Прежде чем я опишу свой собственный визит в школу для оборванцев и призову читателей этого письма ради Бога посетить ее самим и подумать о ней (что является моей главной целью), позвольте мне сказать, что я хорошо знаю тюрьмы Лондона; что я посещал крупнейшие из них больше раз, чем могу сосчитать; и что дети в них способны разбить сердце и надежду любого человека. Я никогда не приводил иностранца или незнакомца любого рода в одно из этих заведений, чтобы он не был так тронут при виде детей-правонарушителей и так поражен созерцанием их полного отречения и запустения за пределами тюремных стен, что он был так же неспособен скрыть свое волнение, как если бы на него внезапно обрушилось какое-то большое горе. Г-н Честертон и лейтенант Трейси (лучших и более гуманных тюремных управляющих, чем которых было бы трудно, если не невозможно, найти) прекрасно знают, что эти дети проходят через тюрьмы всю свою жизнь; что их никогда не учат; что первые различия между добром и злом с колыбели совершенно спутаны и извращены в их умах; что они происходят от необученных родителей и дадут жизнь другому необученному поколению; что в точном соответствии с их природными способностями находится степень и масштаб их порочности; и что для них нет спасения или шанса в любом обычном ходе человеческих дел. К счастью, в этих тюрьмах сейчас есть школы. Если кто-то из читателей сомневается, насколько невежественны дети, пусть они посетят эти школы и увидят их за занятиями, и услышат, как много они знали, когда их туда отправили. Если они хотят узнать плоды этого семени, пусть посмотрят на класс мужчин и мальчиков вместе, за их книгами (как я видел их в Исправительном доме для этого графства Мидлсекс), и заметят, как мучительно взрослые преступники трудятся над самим начертанием и формой букв; их невежество настолько подтверждено и твердо. Контраст этого труда у мужчин с менее притупленной живостью мальчиков; скрытый стыд и чувство деградации, пробивающиеся сквозь их тупые попытки детских уроков; и всеобщая жажда учиться, впечатляют меня в этом мимолетном ретроспективном обзоре более мучительно, чем я могу выразить.
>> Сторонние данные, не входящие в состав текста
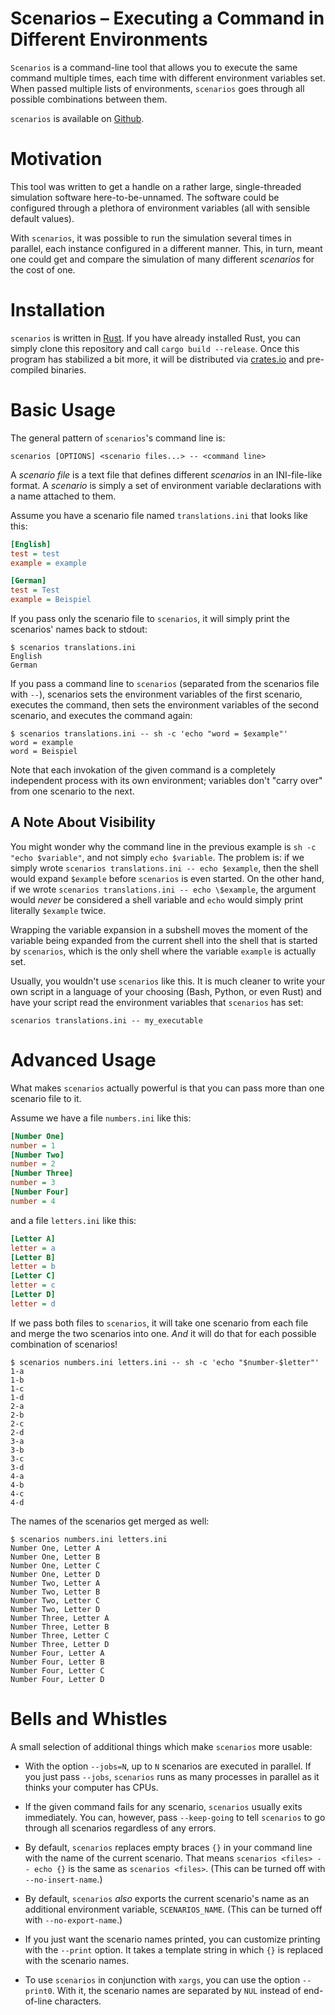 # Scenarios – Executing a Command in Different Environments

`Scenarios` is a command-line tool that allows you to execute the same command multiple times, each
time with different environment variables set. When passed multiple lists of environments,
`scenarios` goes through all possible combinations between them.

`scenarios` is available on [Github][].

[Github]: https://github.com/troiganto/scenarios

# Motivation

This tool was written to get a handle on a rather large, single-threaded simulation software
here-to-be-unnamed. The software could be configured through a plethora of environment variables
(all with sensible default values).

With `scenarios`, it was possible to run the simulation several times in parallel, each instance
configured in a different manner. This, in turn, meant one could get and compare the simulation of
many different *scenarios* for the cost of one.

# Installation

`scenarios` is written in [Rust][]. If you have already installed Rust, you can simply clone this
repository and call `cargo build --release`. Once this program has stabilized a bit more, it will
be distributed via [crates.io][] and pre-compiled binaries.

[Rust]: https://rust-lang.org/
[crates.io]: https://crates.io/

# Basic Usage

The general pattern of `scenarios`'s command line is:

```shell
scenarios [OPTIONS] <scenario files...> -- <command line>
```

A *scenario file* is a text file that defines different *scenarios* in an INI-file-like format. A *scenario* is simply a set of environment variable declarations with a name attached to them.

Assume you have a scenario file named `translations.ini` that looks like this:

```ini
[English]
test = test
example = example

[German]
test = Test
example = Beispiel
```

If you pass only the scenario file to `scenarios`, it will simply print the scenarios' names back
to stdout:

```shell
$ scenarios translations.ini
English
German
```

If you pass a command line to `scenarios` (separated from the scenarios file with `--`), scenarios
sets the environment variables of the first scenario, executes the command, then sets the
environment variables of the second scenario, and executes the command again:

```shell
$ scenarios translations.ini -- sh -c 'echo "word = $example"'
word = example
word = Beispiel
```

Note that each invokation of the given command is a completely independent process with its own environment; variables don't "carry over" from one scenario to the next.

## A Note About Visibility

You might wonder why the command line in the previous example is `sh -c "echo $variable"`, and not
simply `echo $variable`. The problem is: if we simply wrote `scenarios translations.ini -- echo
$example`, then the shell would expand `$example` before `scenarios` is even started. On the other hand, if we wrote `scenarios translations.ini -- echo \$example`, the argument would *never* be considered a shell variable and `echo` would simply print literally `$example` twice.

Wrapping the variable expansion in a subshell moves the moment of the variable being expanded from
the current shell into the shell that is started by `scenarios`, which is the only shell where the
variable `example` is actually set.

Usually, you wouldn't use `scenarios` like this. It is much cleaner to write your own script in a
language of your choosing (Bash, Python, or even Rust) and have your script read the environment
variables that `scenarios` has set:

```shell
scenarios translations.ini -- my_executable
```

# Advanced Usage

What makes `scenarios` actually powerful is that you can pass more than one scenario file to it.

Assume we have a file `numbers.ini` like this:

```ini
[Number One]
number = 1
[Number Two]
number = 2
[Number Three]
number = 3
[Number Four]
number = 4
```

and a file `letters.ini` like this:

```ini
[Letter A]
letter = a
[Letter B]
letter = b
[Letter C]
letter = c
[Letter D]
letter = d
```

If we pass both files to `scenarios`, it will take one scenario from each file and merge the two
scenarios into one. *And* it will do that for each possible combination of scenarios!

```shell
$ scenarios numbers.ini letters.ini -- sh -c 'echo "$number-$letter"'
1-a
1-b
1-c
1-d
2-a
2-b
2-c
2-d
3-a
3-b
3-c
3-d
4-a
4-b
4-c
4-d
```

The names of the scenarios get merged as well:

```shell
$ scenarios numbers.ini letters.ini
Number One, Letter A
Number One, Letter B
Number One, Letter C
Number One, Letter D
Number Two, Letter A
Number Two, Letter B
Number Two, Letter C
Number Two, Letter D
Number Three, Letter A
Number Three, Letter B
Number Three, Letter C
Number Three, Letter D
Number Four, Letter A
Number Four, Letter B
Number Four, Letter C
Number Four, Letter D
```

# Bells and Whistles

A small selection of additional things which make `scenarios` more usable:

- With the option `--jobs=N`, up to `N` scenarios are executed in parallel. If you just pass
  `--jobs`, `scenarios` runs as many processes in parallel as it thinks your computer has CPUs.

- If the given command fails for any scenario, `scenarios` usually exits immediately. You can,
  however, pass `--keep-going` to tell `scenarios` to go through all scenarios regardless of any
  errors.

- By default, `scenarios` replaces empty braces `{}` in your command line with the name of the
  current scenario. That means `scenarios <files> -- echo {}` is the same as `scenarios <files>`.
  (This can be turned off with `--no-insert-name`.)

- By default, `scenarios` *also* exports the current scenario's name as an additional environment
  variable, `SCENARIOS_NAME`. (This can be turned off with `--no-export-name`.)

- If you just want the scenario names printed, you can customize printing with the `--print`
  option. It takes a template string in which `{}` is replaced with the scenario names.

- To use `scenarios` in conjunction with `xargs`, you can use the option `--print0`. With it, the
  scenario names are separated by `NUL` instead of end-of-line characters.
Для обучения и в качестве первого шага к исправлению таких несчастных существ были основаны школы для оборванцев. Я впервые заинтересовался этой темой и, собственно, впервые осознал их существование около двух лет назад или более, увидев объявление в газетах, датированное Вест-стрит, Сафрон-Хилл, в котором говорилось: «Что в этом жалком районе была открыта и поддерживалась более двенадцати месяцев комната, где беднякам давалось религиозное наставление», и объяснялось в нескольких словах, что подразумевается под школами для оборванцев как родовым термином, включающим тогда четыре или пять подобных мест обучения. Я написал учителям этой конкретной школы, чтобы сделать некоторые дальнейшие запросы, и вскоре после этого пошел сам.
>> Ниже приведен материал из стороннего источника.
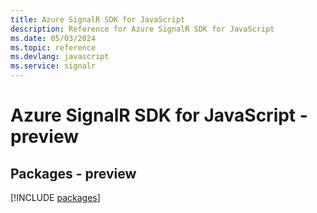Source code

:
 ```yaml
---
title: Azure SignalR SDK for JavaScript
description: Reference for Azure SignalR SDK for JavaScript
ms.date: 05/03/2024
ms.topic: reference
ms.devlang: javascript
ms.service: signalr
---
```

# Azure SignalR SDK for JavaScript - preview
## Packages - preview
[!INCLUDE [packages](signalr-index.md)]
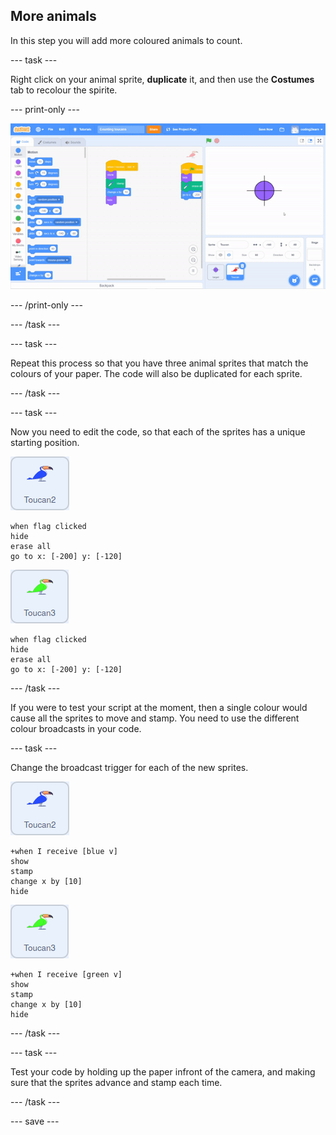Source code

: ## More animals

In this step you will add more coloured animals to count.

--- task ---

Right click on your animal sprite, **duplicate** it, and then use the **Costumes** tab to recolour the spirite.

--- print-only ---

![gif showing duplication and recolouring of the spirte](images/duplicate-colour-sprite.gif)

--- /print-only ---

--- /task ---

--- task ---

Repeat this process so that you have three animal sprites that match the colours of your paper. The code will also be duplicated for each sprite.

--- /task ---

--- task ---

Now you need to edit the code, so that each of the sprites has a unique starting position.


![image of blue toucan sprite](images/blue-toucan.png)

```blocks3
when flag clicked
hide
erase all
go to x: [-200] y: [-120]
```

![image of green toucan sprite](images/green-toucan.png)

```blocks3
when flag clicked
hide
erase all
go to x: [-200] y: [-120]
```
--- /task ---

If you were to test your script at the moment, then a single colour would cause all the sprites to move and stamp. You need to use the different colour broadcasts in your code.

--- task ---

Change the broadcast trigger for each of the new sprites.

![image of blue toucan sprite](images/blue-toucan.png)

```blocks3
+when I receive [blue v]
show
stamp
change x by [10]
hide
```

![image of green toucan sprite](images/green-toucan.png)
```blocks3
+when I receive [green v]
show
stamp
change x by [10]
hide
```

--- /task ---

--- task ---

Test your code by holding up the paper infront of the camera, and making sure that the sprites advance and stamp each time.

--- /task ---

--- save ---
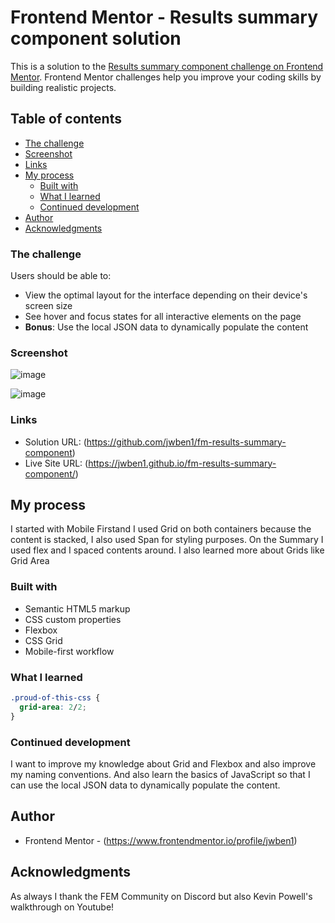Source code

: # Frontend Mentor - Results summary component solution

This is a solution to the [Results summary component challenge on Frontend Mentor](https://www.frontendmentor.io/challenges/results-summary-component-CE_K6s0maV). Frontend Mentor challenges help you improve your coding skills by building realistic projects.

## Table of contents

  - [The challenge](#the-challenge)
  - [Screenshot](#screenshot)
  - [Links](#links)
- [My process](#my-process)
  - [Built with](#built-with)
  - [What I learned](#what-i-learned)
  - [Continued development](#continued-development)
- [Author](#author)
- [Acknowledgments](#acknowledgments)

### The challenge

Users should be able to:

- View the optimal layout for the interface depending on their device's screen size
- See hover and focus states for all interactive elements on the page
- **Bonus**: Use the local JSON data to dynamically populate the content

### Screenshot
![image](https://github.com/jwben1/fm-results-summary-component/assets/132217074/711725db-725a-4b88-ba61-4391a9eb1ce5)

![image](https://github.com/jwben1/fm-results-summary-component/assets/132217074/09bb6640-b9c7-4d02-b713-406758a36f14)


### Links

- Solution URL: (https://github.com/jwben1/fm-results-summary-component)
- Live Site URL: (https://jwben1.github.io/fm-results-summary-component/)

## My process

I started with Mobile Firstand I used Grid on both containers because the content is stacked, I also used Span for styling purposes. On the Summary I used flex and I spaced contents around.
I also learned more about Grids like Grid Area

### Built with

- Semantic HTML5 markup
- CSS custom properties
- Flexbox
- CSS Grid
- Mobile-first workflow

### What I learned

```css
.proud-of-this-css {
  grid-area: 2/2;
}
```

### Continued development

I want to improve my knowledge about Grid and Flexbox and also improve my naming conventions. And also learn the basics of JavaScript so that I can use the local JSON data to dynamically populate the content.

## Author
- Frontend Mentor - (https://www.frontendmentor.io/profile/jwben1)
## Acknowledgments
As always I thank the FEM Community on Discord but also Kevin Powell's walkthrough on Youtube!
Это был жаркий летний вечер; и воздух Филд-Лейн и Сафрон-Хилл не улучшался от такой погоды, да и люди на этих улицах не были очень трезвой или честной компанией. Будучи незнакомым с точным местоположением школы, я был вынужден сделать некоторые запросы о ней. Они были восприняты в целом очень шутливо; но все знали, где она находится, и дали правильное направление к ней. Преобладающая идея среди бездельников (большая часть из которых — самый мусор улиц и полицейских участков) заключалась в том, что учителя были донкихотами, а школа в целом — «шуткой». Но определенно существовало своего рода грубое уважение к намерению, и (как я уже сказал) никто не отрицал школу или ее местонахождение, или отказывал в помощи, указывая на нее.
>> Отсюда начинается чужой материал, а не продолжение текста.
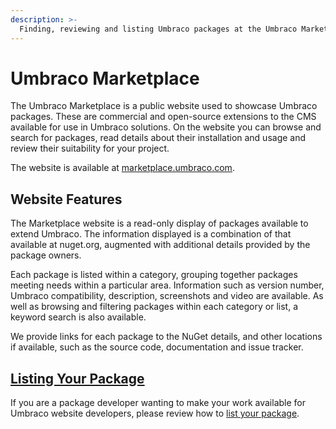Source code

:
 ```yaml
---
description: >-
  Finding, reviewing and listing Umbraco packages at the Umbraco Marketplace
---
```


# Umbraco Marketplace

The Umbraco Marketplace is a public website used to showcase Umbraco packages. These are commercial and open-source extensions to the CMS available for use in Umbraco solutions. On the website you can browse and search for packages, read details about their installation and usage and review their suitability for your project.

The website is available at [marketplace.umbraco.com](https://marketplace.umbraco.com).

## Website Features

The Marketplace website is a read-only display of packages available to extend Umbraco. The information displayed is a combination of that available at nuget.org, augmented with additional details provided by the package owners.

Each package is listed within a category, grouping together packages meeting needs within a particular area. Information such as version number, Umbraco compatibility, description, screenshots and video are available. As well as browsing and filtering packages within each category or list, a keyword search is also available.

We provide links for each package to the NuGet details, and other locations if available, such as the source code, documentation and issue tracker.

## [Listing Your Package](listing-your-package.md)

If you are a package developer wanting to make your work available for Umbraco website developers, please review how to [list your package](listing-your-package.md).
Она состояла в то время из двух или трех — я забыл, каких — жалких комнат наверху в жалком доме. В лучшей из них учениц женской школы учили читать и писать; и хотя среди них было много несчастных существ, погрязших в деградации до самых губ, они были довольно тихими и слушали с явным усердием и терпением своих наставников. Вид этой комнаты был, конечно, печальным и меланхоличным — как могло быть иначе! — но в целом обнадеживающим.

Тесная, низкая комната в задней части, в которой были набиты мальчики, была настолько грязной и душной, что поначалу казалась почти невыносимой. Но ее моральный аспект был настолько хуже физического, что об этом вскоре забыли. Сбившись в кучу на скамье по комнате и освещенные несколькими горящими свечами, прилепленными к стенам, была толпа мальчиков, варьирующаяся от младенцев до молодых людей; продавцы фруктов, трав, спичек, кремней; спящие под сухими арками мостов; юные воры и нищие — в них не было ничего естественного для юности: ничего откровенного, искреннего или приятного в их лицах; низколобые, порочные, хитрые, злые; брошенные на произвол судьбы без всякой помощи, кроме этой; несущиеся вниз к разрушению; и Невыразимо Невежественные.

Это, Читатель, была одна комната, полная до отказа; но это были лишь зерна в образце Множества, которые постоянно просеиваются через эти школы; в образце Множества, у которых когда-то были, и, возможно, есть сейчас, элементы людей, таких же хороших, как вы или я, и, может быть, бесконечно лучше; в образце Множества, среди чьих обреченных и грешных рядов (о, подумайте об этом и подумайте о них!) ребенок любого человека на этой земле, как бы высоко ни было его положение, должен, как по Судьбе и Року, оказаться, если бы при рождении он был обречен на такое младенчество и воспитание, как у этих падших существ!

Это был Класс, который я видел в школе для оборванцев. Им нельзя было доверять книги; их можно было обучать только устно; их было трудно привести к какому-либо подобию внимания, послушания или приличного поведения; их омраченное невежество в отношении Божества или любого социального долга (как они могли догадаться о каком-либо социальном долге, будучи так отвергнутыми всеми социальными учителями, кроме тюремщика и палача!) было ужасно видеть. И все же, даже здесь и среди них, кое-что уже было сделано. Школа для оборванцев была недавней и очень бедной; но он привил некоторую ассоциацию с именем Всевышнего, которая не была клятвой, и научил их с нетерпением ждать в гимне (они пели его) другой жизни, которая исправит страдания и горести этой.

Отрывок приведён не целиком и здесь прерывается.